In the Life in the Dreamhouse web series, Nikki is portrayed as a fashionable and confident DJ and fashion model with a sassy, fun-loving attitude. She has a keen sense of style and a bold personality, often using her sharp wit to stand out in conversations. Despite her confident exterior, Nikki is also deeply loyal and protective of her friends, always ready to stand up for them when needed. Her mix of charm, humor, and fierce loyalty makes her a key figure in the group.

In Barbie: Dreamhouse Adventures, Barbie: Princess Adventure, Barbie: Big City Big Dreams, Barbie: It Takes Two, and Barbie: A Touch of Magic, Nikki is a friendly and creative teenage fashion designer who attends Golden Beach High School. She’s known for her entrepreneurial drive, having started two successful businesses: a mobile bistro scooter called "Go Bistro," and a dog-walking service called "Watkins' Woofs and Walks," showcasing her love for animals.

==Fashion==
Historically, Nikki dolls often shared outfits with Barbie in various lineups, while Teresa would receive new clothing. Nikki had distinct looks in Fashion Fever or Fashionistas where everyone has a variety of outfits in many colors and themes, which is the point of the line. Or when the doll was modeled after a version of her from a specific media appearance, such as a show or movie. Starting in 2016, Mattel significantly reduced the production of Nikki dolls as part of "The Doll Evolves" campaign, which emphasized a diverse range of nameless Barbie dolls. Despite this, Nikki continues to have dolls released that are associated with visual media.

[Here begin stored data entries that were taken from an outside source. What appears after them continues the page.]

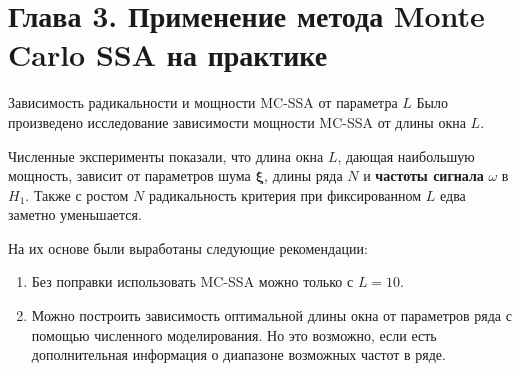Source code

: \documentclass[pdf,notheorems,10pt,intlimits, unicode]{beamer}
\begin{document}
\section{Глава 3. Применение метода Monte Carlo SSA на практике}
\begin{frame}{Зависимость радикальности и мощности MC-SSA от
  параметра $L$}
  Было произведено исследование зависимости мощности MC-SSA от длины окна $L$.\medskip
      
  Численные эксперименты показали, что длина окна $L$, дающая наибольшую мощность, зависит от параметров шума $\boldsymbol{\xi}$, длины ряда $N$ и \textbf{частоты сигнала} $\omega$ в $H_1$. Также с ростом $N$ радикальность критерия при фиксированном $L$ едва заметно уменьшается.\medskip
      
  На их основе были выработаны следующие рекомендации:
  \begin{enumerate}
    \item Без поправки использовать MC-SSA можно только с $L=10$.
    \item Можно построить зависимость оптимальной длины окна от параметров ряда с помощью численного моделирования. Но это возможно, если есть дополнительная информация о диапазоне возможных частот в ряде.
  \end{enumerate}
\end{frame}
\end{document}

Nikki's signature hairstyle post-2017 is two buns or afro-puffs.

==Headmolds==
- When Nikki debuted in 2005, she was given her own headmold.
- Nikki Chat Divas used a headsculpt with mouth mechanism, the "Barbie 2006 Headmold."
- Later, Nikki used a headsculpt that was similar to that of Christie, with the "Asha Headmold."
- In Top Model Series, Nikki used the "Model Of The Moment Nichelle Headmold".
- In some prototypes, Nikki used the "Asha Headmold" or "Teresa 2006 Headmold".
- In 2010, Nikki used the "Desiree Headmold".
- Barbie Holiday 201 is the only Holiday collection in which the characters have names, and Nikki is the afro girl at that moment. This makes her use the "Madam La Vinia facemold".
- In 2019, the "Barbie Dreamhouse adventures Nikki Travel Doll" used a new headmold very similar to the Mbili/Grace headmold but with teeth.

==Trivia==
- Rapper Onika Maraj gave herself the stage name "Nicki Minaj" after Barbie's best friend Nikki, and declared that she was the "Black Barbie" as a reference to the Barbie Doll friend she aspired to be as a child.

==Residence==
Nikki lives in Malibu, California, in the 2018 Netflix series, Barbie: Dreamhouse Adventures. In the Life in the Dreamhouse web series, she lives in a mansion called "The House of Nikki."